**Exercise instructions:**
Retype, without any change, the first line of the records and every line after it through the one containing "Verzeichnis des Standardbenutzers".

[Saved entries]
□ □ □
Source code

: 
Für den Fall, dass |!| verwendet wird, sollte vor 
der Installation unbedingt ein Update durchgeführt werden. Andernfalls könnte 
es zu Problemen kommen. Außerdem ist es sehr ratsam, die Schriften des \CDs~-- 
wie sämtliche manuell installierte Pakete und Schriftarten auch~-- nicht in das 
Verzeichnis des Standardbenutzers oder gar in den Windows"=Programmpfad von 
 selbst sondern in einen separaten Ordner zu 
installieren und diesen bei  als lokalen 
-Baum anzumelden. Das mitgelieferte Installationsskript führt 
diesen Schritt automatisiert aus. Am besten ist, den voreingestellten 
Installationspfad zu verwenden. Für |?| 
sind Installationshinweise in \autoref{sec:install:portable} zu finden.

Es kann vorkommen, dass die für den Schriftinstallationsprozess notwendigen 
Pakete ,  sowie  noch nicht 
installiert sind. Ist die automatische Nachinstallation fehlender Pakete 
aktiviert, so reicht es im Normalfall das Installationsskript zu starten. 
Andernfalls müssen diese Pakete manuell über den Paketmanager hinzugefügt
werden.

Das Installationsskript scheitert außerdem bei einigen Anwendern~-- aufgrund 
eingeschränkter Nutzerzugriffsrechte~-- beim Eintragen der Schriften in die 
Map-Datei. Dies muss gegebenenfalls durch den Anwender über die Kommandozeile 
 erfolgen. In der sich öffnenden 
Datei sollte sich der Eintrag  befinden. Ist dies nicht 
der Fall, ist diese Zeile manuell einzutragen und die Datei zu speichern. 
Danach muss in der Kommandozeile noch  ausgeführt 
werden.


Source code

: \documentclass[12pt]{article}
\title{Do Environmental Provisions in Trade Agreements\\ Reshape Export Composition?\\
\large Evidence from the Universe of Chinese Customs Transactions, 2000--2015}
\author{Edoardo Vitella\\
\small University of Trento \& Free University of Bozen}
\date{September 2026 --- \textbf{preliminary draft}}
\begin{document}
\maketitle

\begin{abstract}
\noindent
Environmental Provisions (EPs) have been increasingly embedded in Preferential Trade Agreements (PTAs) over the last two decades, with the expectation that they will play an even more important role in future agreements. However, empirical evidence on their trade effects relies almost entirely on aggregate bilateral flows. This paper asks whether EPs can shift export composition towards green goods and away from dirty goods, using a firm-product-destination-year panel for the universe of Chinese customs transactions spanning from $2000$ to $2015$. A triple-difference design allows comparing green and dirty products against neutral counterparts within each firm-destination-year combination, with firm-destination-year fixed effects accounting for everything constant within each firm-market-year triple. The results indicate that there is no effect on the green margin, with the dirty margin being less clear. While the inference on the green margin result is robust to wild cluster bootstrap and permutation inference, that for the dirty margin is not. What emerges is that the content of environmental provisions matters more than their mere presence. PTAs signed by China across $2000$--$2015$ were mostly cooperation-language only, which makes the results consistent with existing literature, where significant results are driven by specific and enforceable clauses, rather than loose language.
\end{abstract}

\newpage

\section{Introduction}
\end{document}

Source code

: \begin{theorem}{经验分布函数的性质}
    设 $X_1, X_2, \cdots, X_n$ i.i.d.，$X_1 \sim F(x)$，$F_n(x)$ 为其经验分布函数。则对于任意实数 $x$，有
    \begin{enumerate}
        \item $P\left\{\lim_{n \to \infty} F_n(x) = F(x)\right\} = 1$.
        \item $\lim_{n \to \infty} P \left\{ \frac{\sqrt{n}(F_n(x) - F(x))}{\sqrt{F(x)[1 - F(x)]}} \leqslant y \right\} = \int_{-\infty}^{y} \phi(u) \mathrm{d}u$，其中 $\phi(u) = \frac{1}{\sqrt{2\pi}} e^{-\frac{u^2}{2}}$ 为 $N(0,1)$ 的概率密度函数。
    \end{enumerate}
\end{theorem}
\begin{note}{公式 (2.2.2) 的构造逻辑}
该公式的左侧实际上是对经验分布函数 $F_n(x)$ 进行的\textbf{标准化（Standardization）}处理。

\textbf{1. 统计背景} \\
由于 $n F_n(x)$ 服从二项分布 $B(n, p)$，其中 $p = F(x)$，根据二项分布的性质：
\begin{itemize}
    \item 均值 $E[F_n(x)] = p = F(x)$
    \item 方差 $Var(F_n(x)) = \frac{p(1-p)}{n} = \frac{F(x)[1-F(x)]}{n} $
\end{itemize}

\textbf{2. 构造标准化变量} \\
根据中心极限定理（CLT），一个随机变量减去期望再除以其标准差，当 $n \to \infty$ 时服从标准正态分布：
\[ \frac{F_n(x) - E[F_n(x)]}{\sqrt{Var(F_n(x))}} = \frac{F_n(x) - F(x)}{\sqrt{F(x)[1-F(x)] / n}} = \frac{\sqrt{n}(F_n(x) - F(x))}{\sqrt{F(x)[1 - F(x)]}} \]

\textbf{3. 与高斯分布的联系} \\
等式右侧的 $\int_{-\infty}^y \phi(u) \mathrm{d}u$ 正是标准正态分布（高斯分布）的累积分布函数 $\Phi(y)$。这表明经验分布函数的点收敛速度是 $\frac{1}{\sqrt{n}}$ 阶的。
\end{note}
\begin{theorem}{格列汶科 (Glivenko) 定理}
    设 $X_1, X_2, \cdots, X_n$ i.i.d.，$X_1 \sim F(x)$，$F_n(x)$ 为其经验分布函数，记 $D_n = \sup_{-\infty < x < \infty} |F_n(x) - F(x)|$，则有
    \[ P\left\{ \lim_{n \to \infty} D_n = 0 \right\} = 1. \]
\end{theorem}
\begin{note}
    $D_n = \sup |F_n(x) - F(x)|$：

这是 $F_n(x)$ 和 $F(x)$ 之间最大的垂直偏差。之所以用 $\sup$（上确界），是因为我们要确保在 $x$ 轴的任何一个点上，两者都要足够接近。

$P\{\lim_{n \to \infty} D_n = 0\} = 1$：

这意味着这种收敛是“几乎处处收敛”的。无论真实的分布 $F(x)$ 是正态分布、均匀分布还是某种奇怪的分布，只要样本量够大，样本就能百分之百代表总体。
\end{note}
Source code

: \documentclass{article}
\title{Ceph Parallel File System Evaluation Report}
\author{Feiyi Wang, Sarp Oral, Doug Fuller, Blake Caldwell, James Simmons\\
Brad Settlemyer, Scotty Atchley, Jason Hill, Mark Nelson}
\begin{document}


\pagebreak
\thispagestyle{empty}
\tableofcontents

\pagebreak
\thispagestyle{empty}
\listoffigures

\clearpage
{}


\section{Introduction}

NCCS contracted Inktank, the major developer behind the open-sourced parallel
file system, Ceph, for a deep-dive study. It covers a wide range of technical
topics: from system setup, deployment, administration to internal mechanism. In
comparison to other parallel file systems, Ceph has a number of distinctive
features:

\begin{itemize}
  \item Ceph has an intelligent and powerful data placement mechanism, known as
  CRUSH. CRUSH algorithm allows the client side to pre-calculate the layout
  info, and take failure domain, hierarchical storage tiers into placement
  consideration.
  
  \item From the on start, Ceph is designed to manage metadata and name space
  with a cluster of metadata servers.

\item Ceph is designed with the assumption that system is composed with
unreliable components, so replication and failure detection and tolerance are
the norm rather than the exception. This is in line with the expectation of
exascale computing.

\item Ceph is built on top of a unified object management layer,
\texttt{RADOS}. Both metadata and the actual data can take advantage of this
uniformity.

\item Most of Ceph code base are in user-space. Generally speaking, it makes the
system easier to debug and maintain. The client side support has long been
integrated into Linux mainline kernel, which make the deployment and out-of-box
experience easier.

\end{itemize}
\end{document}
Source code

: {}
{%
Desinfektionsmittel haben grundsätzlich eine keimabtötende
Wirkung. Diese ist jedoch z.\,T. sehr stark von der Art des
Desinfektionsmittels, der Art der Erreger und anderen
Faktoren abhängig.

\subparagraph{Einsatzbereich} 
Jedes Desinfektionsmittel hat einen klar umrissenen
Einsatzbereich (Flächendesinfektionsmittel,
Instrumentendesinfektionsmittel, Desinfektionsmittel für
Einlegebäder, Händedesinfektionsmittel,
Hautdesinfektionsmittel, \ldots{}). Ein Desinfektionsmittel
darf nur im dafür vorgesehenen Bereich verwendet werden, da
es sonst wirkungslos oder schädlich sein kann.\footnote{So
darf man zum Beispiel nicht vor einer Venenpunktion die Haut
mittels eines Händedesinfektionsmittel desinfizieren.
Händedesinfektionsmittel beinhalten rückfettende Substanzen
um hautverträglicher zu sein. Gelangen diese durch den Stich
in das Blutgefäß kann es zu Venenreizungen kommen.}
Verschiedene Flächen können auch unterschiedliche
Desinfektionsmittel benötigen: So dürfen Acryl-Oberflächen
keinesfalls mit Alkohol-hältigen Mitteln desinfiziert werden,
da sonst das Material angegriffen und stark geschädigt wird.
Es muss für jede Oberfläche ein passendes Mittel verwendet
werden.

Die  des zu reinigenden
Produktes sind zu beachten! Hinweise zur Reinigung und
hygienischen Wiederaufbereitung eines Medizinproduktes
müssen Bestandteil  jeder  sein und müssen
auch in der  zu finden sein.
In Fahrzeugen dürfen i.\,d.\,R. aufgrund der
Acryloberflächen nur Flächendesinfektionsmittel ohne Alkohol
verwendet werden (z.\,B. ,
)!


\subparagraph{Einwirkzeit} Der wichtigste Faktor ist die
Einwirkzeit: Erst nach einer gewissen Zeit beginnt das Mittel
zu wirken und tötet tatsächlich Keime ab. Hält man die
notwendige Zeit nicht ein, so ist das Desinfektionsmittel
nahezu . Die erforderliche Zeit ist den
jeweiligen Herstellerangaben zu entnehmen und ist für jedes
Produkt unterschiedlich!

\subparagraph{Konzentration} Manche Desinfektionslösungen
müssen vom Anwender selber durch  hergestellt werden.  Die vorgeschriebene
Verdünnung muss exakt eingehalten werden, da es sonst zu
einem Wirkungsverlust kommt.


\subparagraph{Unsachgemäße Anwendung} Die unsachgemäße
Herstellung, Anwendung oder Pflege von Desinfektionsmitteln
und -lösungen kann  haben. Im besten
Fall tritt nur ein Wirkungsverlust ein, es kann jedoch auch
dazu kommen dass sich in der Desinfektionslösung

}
□ □ □
**Solved exercise:**
Source code

: 
Für den Fall, dass |!| verwendet wird, sollte vor 
der Installation unbedingt ein Update durchgeführt werden. Andernfalls könnte 
es zu Problemen kommen. Außerdem ist es sehr ratsam, die Schriften des \CDs~-- 
wie sämtliche manuell installierte Pakete und Schriftarten auch~-- nicht in das 
Verzeichnis des Standardbenutzers oder gar in den Windows"=Programmpfad von 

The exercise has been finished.